DUBAI (March 23): Oil giant Saudi Aramco has selected Samba Capital as one of two banks to work as an adviser on its planned share sale in Riyadh, banking sources told Reuters on Thursday.
At least six investment banks pitched for a role advising the world's largest oil producer on its listing on the Saudi stock exchange in Riyadh, the Tadawul.
Saudi authorities are aiming to list a total of up to 5% of Aramco — on the Tadawul and one or more international markets — in an initial public offering that could raise US$100 billion.
Saudi Aramco said it did not comment on rumour or speculation. Samba Financial Group, the parent of Samba Capital, did not immediately respond to a request for comment.
JPMorgan and Morgan Stanley have been asked to work on Saudi Aramco's global listing, alongside independent boutique bank Michael Klein and New York-based boutique investment bank Moelis & Co, sources familiar with the matter have told Reuters.
HSBC is also a leading contender for a role, sources have said.
The fees the local advisers are likely to earn will be dwarfed by those taken by their global counterparts, but should still be lucrative given the deal would be the largest local listing in Saudi Arabia's history.
"The government will negotiate aggressively on the fees and their size will depend on how much of Aramco the government decides to list," said a banker familiar with the matter.

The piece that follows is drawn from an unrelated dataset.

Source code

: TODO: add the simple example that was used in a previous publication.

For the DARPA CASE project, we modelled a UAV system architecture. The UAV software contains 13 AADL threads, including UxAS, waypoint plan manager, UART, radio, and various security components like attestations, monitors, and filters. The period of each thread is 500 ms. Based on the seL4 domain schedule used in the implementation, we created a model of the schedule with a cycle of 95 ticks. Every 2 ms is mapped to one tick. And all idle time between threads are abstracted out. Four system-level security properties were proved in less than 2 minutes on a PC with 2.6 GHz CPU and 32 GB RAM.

The local role will entail working with regulators at Saudi's Capital Market Authority to prepare for the Tadawul listing, which is expected to be smaller than the international portion.
Samba Capital, the investment arm of Saudi Arabia's third-largest bank by assets, is one of the more active local investment banks.
Saudi Arabian sports and fitness business Leejam Sports Co was expected to hire Samba Capital to advise it on a stock market flotation in the kingdom, Reuters reported in May 2016.